In this issue of Thorax, a third PCD manuscript appears,20 which draws very different conclusions! Boon et al studied 38 children and young adults with PCD, as well as 70 age-matched healthy controls, performing MBW using N₂ washout and an Exhalyzer D (Ecomedics, Duernten, Switzerland). They found no patients with a normal LCI and abnormal FEV₁, and also showed correlations between HRCT scores and LCI. They carefully rehearse possible reasons for the discrepant results, including measurement differences, different HRCT scoring systems and patient severity; they certainly have a more mildly affected group than reported in the other papers. The purist might object to the describing of p=0.083 as ‘marginally non-significant'—is my girlfriend marginally pregnant? Power could certainly be an issue, but all three studies were of similar size, and in particular since both this study and Irving et al showed consistent although opposite relationships between MBW and spirometry, as well as HRCT, it seems likely that both findings are accurate; indeed, investigator incompetence seems a highly unlikely cause of these discrepant results. Nonetheless, the fact that the carefully done manuscript by Boon et al finds a tight relationship between FEV₁ and LCI in PCD, whereas two others, equally careful, do not warrants careful thought.
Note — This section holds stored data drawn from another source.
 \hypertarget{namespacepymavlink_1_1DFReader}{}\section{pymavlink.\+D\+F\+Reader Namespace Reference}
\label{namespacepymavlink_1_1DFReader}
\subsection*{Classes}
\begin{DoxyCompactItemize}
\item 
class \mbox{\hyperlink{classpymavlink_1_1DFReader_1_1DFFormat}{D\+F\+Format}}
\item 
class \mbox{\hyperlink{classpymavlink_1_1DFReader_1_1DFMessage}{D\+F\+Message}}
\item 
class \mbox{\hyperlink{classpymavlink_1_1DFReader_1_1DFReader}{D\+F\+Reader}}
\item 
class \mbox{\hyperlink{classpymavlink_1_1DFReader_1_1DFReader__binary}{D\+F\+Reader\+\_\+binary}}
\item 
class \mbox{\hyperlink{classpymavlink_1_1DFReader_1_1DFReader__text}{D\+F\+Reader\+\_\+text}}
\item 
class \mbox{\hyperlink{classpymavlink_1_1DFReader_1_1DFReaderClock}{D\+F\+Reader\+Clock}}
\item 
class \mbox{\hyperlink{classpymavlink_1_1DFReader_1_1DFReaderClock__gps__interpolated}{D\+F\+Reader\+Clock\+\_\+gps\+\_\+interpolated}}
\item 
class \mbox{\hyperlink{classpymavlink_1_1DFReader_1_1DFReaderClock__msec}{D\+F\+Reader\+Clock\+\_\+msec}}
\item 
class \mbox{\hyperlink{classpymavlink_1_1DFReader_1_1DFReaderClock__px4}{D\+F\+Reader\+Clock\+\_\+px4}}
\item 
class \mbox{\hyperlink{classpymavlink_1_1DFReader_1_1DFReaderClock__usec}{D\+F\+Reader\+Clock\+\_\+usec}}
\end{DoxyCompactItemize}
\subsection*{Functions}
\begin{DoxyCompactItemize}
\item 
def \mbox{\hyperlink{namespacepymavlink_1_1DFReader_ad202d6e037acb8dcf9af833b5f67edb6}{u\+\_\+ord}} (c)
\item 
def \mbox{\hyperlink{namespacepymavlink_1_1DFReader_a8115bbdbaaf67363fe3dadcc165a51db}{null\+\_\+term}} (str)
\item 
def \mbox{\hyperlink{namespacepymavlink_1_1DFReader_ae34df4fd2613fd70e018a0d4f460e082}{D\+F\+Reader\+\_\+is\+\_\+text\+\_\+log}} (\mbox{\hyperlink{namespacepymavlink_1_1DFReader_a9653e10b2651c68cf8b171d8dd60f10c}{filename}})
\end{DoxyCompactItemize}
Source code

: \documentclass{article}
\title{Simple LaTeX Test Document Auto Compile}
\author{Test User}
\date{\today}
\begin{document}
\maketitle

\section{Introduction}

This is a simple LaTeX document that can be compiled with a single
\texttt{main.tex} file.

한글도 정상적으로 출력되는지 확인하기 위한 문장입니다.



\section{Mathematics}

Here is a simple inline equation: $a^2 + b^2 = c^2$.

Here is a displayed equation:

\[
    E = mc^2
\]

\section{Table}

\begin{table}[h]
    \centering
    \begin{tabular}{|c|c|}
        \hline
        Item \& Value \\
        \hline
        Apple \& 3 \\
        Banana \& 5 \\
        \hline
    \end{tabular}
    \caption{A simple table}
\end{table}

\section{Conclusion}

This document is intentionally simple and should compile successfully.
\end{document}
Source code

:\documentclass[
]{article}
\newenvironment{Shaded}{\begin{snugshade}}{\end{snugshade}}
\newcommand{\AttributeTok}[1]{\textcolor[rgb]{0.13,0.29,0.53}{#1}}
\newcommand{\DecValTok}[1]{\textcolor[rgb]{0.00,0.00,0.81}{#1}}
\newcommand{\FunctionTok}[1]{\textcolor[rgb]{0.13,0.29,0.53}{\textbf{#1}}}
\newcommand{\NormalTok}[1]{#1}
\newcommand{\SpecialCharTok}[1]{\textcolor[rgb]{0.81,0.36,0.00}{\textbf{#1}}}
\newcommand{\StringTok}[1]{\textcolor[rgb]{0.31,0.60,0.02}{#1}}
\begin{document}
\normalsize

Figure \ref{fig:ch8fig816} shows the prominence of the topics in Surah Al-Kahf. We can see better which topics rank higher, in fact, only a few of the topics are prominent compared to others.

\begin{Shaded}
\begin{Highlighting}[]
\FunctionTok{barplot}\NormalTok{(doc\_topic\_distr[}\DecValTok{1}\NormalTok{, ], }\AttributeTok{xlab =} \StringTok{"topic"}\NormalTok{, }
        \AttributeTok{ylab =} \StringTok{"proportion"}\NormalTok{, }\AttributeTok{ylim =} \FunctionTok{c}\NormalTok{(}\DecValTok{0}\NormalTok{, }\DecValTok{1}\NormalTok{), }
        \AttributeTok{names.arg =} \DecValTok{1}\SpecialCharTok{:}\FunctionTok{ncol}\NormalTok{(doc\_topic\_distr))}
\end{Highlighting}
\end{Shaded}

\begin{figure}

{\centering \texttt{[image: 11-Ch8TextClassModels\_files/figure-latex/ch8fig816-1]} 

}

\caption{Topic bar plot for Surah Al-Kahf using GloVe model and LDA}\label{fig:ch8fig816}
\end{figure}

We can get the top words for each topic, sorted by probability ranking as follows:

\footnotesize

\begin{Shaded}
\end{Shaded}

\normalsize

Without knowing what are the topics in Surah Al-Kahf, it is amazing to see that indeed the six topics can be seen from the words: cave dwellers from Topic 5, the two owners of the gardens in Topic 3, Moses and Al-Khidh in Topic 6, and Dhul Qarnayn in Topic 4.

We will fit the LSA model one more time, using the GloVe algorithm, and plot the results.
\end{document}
This being the case, what does it mean for LCI and PCD, and indeed MBW in general? What is the way forward, given there is a big need for randomised controlled trials of treatment in PCD, and FEV₁ is unlikely to be a suitable outcome, whereas the simplicity of MBW is very attractive. The one thing we do not need is a combination of these studies in a meta-analysis; this is not so much combining apples and pears as apples and soda water. The dilemma could be resolved by performing LCI using both N₂ washout and SF₆ in the same patients with CF and PCD, encompassing a range of severities, and relating the results to spirometry and HRCT. In the meantime, lessons should be learned from these discrepant results before MBW is uncritically applied to all airway diseases of all severities.

The first general fundamental physiological point applying to all studies is to be sure that your equipment is fit for purpose from first-hand knowledge, not relying on the manufacturers. Careful and regular calibration is mandatory, as is the ability to produce high-quality traces and values in normals consistent with the work of others. Equipment that is perfectly adequate for a teenager may fall woefully short in a 2 year old. What these three studies have highlighted is that results with one MBW technique in a group of patients of particular severity cannot uncritically be translated into another setting with different equipment and a different patient group, even with the same specific disease. Further physiological work is needed to sort out the reasons for the current confusing discrepancies; but until that is done, those who are designing PCD studies would do well to pilot MBW with their proposed equipment in patients with comparable disease severity as those going into the planned trial. One way of doing this would be to look at sensitivity to detect improvement in response to intravenous antibiotics for a PCD lung attack.7 Whatever the explanation for the discrepant findings discussed here, Boon et al have done us a great service in their carefully performed and scholarly study by highlighting the extreme potential dangers of uncritical minds using sophisticated, but deceptively easy to use, physiological tools.